EXTRACTED DATA:
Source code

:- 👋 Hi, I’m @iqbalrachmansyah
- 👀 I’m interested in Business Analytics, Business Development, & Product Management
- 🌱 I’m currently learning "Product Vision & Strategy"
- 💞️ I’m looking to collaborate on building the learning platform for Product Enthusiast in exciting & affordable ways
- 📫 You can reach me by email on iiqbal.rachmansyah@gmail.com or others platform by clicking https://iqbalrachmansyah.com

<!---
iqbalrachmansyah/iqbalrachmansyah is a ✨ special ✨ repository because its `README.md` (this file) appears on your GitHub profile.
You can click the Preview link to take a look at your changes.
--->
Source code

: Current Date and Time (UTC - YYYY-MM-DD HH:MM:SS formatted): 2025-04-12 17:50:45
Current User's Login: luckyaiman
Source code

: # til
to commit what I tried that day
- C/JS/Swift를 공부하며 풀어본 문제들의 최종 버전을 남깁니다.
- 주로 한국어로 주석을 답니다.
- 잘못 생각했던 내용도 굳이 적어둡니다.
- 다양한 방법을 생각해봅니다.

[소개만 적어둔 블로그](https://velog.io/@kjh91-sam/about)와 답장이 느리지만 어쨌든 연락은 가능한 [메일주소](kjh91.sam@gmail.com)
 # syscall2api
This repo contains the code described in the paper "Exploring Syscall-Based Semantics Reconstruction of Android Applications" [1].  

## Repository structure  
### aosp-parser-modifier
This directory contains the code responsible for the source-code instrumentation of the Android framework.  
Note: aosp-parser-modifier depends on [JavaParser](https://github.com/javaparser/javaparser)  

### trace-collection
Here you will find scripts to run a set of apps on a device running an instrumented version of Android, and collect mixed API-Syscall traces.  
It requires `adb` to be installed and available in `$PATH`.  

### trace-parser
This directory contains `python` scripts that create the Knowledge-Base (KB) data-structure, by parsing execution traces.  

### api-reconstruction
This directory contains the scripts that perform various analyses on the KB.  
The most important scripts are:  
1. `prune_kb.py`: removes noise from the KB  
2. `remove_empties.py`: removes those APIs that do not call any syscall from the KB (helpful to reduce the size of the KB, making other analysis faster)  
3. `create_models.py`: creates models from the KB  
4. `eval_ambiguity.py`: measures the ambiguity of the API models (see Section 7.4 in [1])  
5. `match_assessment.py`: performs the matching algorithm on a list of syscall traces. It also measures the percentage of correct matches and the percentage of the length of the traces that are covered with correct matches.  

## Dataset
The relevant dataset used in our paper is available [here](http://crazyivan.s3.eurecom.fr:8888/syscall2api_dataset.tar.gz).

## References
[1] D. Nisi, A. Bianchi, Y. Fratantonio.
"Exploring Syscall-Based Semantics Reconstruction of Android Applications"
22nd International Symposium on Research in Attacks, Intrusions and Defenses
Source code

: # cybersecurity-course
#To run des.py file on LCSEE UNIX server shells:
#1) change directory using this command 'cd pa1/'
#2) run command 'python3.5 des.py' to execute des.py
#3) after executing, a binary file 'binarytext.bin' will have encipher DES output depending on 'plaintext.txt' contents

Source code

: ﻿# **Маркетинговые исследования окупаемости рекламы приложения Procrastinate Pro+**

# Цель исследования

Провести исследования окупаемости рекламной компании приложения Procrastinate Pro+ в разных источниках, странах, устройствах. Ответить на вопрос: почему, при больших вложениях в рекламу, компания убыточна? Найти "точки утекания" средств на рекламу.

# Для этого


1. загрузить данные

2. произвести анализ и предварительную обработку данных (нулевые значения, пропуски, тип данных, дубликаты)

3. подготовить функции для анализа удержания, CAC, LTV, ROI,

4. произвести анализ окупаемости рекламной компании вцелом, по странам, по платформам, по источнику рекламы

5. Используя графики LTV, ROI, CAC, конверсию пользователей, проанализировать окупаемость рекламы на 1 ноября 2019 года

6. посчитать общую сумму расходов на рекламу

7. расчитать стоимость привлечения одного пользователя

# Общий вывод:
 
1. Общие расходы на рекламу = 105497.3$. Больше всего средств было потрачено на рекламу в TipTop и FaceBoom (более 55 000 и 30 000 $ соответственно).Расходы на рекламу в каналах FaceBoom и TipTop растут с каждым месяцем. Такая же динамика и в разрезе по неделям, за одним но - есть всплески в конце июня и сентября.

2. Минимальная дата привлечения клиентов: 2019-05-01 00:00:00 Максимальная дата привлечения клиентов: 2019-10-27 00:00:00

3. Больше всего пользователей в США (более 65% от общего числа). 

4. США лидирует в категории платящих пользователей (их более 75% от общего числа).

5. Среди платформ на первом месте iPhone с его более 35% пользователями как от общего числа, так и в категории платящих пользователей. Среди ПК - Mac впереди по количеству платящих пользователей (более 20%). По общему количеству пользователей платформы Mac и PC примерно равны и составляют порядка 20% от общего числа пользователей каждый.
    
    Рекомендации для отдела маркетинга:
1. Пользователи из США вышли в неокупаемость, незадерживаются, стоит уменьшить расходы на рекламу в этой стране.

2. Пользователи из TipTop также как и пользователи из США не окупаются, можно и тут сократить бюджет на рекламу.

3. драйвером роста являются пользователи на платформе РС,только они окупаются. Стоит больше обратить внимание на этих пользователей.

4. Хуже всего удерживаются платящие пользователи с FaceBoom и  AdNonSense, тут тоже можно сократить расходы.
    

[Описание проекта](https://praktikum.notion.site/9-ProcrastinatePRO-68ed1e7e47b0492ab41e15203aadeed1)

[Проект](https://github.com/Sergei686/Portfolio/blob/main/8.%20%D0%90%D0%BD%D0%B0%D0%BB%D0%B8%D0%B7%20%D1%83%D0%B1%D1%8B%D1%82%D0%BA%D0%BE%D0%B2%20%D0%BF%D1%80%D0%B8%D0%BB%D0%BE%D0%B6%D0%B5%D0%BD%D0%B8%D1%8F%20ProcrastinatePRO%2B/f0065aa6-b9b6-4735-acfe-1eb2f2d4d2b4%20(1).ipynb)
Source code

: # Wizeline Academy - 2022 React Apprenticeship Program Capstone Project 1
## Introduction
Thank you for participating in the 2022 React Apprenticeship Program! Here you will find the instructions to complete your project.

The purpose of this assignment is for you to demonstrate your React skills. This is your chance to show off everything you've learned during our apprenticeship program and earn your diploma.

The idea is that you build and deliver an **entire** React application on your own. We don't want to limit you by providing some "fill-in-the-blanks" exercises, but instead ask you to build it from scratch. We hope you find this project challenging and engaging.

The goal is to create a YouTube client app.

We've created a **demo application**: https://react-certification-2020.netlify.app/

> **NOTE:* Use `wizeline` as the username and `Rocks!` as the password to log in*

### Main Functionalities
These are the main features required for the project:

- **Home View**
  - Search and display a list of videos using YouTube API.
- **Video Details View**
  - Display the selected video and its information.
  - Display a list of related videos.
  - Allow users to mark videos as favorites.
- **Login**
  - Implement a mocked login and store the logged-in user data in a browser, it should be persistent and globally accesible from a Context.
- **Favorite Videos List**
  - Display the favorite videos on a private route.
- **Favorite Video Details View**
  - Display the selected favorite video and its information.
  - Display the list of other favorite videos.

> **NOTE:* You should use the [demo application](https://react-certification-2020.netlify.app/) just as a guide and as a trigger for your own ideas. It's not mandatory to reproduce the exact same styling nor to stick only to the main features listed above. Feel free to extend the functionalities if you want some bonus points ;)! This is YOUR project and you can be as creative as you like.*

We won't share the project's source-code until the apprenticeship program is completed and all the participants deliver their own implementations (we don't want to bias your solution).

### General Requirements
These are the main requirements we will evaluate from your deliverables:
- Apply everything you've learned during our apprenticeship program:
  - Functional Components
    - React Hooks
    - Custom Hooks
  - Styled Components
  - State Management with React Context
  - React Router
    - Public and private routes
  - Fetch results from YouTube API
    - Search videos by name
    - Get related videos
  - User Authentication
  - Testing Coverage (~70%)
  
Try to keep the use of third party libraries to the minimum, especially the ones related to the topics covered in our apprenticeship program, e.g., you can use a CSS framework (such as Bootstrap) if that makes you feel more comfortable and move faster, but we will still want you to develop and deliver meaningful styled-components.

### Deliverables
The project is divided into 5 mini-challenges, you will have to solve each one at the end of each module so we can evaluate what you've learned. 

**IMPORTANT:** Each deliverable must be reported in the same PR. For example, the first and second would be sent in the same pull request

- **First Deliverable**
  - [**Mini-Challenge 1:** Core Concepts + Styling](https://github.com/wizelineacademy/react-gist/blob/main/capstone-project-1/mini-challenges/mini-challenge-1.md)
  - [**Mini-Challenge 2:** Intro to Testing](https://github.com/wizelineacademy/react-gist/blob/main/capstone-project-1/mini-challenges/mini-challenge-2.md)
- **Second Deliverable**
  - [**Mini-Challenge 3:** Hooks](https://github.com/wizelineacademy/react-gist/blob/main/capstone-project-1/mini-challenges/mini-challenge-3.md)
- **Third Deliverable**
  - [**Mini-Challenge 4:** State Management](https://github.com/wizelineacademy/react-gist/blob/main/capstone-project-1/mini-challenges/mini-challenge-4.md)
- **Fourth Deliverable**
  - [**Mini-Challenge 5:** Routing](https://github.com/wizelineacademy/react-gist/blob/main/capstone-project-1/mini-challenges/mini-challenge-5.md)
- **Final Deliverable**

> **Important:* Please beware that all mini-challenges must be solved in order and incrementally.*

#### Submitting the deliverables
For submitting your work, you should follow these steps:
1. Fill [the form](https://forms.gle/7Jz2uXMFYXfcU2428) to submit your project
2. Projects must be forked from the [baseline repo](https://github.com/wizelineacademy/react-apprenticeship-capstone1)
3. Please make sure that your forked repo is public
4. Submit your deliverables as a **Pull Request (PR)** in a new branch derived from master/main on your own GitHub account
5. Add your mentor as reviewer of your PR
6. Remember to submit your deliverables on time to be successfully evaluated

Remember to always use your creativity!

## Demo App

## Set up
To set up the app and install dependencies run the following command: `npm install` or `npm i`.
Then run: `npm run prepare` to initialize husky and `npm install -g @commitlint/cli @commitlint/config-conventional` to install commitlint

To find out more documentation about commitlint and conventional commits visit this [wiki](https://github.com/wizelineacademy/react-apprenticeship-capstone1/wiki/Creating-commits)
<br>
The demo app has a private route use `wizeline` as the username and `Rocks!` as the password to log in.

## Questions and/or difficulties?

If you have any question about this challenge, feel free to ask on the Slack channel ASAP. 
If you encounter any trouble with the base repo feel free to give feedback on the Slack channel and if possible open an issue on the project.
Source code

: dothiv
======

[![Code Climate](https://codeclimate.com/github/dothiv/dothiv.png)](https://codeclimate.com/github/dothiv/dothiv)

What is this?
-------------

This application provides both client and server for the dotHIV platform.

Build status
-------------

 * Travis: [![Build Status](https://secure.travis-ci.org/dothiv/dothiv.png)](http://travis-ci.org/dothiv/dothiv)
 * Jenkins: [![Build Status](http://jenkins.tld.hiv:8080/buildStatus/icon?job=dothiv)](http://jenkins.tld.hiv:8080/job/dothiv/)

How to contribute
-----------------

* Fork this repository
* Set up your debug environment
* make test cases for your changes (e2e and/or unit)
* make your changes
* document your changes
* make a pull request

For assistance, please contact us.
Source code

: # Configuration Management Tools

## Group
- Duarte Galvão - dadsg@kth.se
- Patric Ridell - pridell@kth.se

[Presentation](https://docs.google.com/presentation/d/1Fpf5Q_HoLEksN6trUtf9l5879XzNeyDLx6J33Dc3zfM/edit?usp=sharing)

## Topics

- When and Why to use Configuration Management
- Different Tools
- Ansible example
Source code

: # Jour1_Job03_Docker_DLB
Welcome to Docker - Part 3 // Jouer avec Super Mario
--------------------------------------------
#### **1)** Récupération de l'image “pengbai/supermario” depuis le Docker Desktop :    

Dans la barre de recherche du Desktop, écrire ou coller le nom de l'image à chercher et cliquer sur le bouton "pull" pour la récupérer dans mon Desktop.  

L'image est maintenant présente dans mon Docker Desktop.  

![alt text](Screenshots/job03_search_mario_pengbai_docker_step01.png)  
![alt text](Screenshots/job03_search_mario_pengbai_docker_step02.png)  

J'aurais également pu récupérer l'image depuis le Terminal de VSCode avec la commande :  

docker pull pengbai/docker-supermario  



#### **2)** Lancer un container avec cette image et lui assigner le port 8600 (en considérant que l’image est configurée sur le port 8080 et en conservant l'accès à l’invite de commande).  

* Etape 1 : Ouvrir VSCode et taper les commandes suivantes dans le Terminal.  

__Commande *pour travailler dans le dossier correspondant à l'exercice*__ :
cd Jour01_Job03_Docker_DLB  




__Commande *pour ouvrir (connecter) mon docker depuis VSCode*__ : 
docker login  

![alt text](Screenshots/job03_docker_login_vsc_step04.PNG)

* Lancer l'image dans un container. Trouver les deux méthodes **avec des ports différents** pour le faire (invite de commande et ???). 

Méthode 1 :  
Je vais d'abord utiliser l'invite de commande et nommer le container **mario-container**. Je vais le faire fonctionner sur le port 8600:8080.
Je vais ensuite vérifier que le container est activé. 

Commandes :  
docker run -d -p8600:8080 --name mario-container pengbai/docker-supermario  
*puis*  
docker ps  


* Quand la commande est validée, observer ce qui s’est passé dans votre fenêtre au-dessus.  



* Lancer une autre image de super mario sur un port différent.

EXERCISE OBJECTIVE: Whenever a line of the material holds the word "conventional", copy it out.

RESULT FOR THIS TASK:
Then run: `npm run prepare` to initialize husky and `npm install -g @commitlint/cli @commitlint/config-conventional` to install commitlint
To find out more documentation about commitlint and conventional commits visit this [wiki](https://github.com/wizelineacademy/react-apprenticeship-capstone1/wiki/Creating-commits)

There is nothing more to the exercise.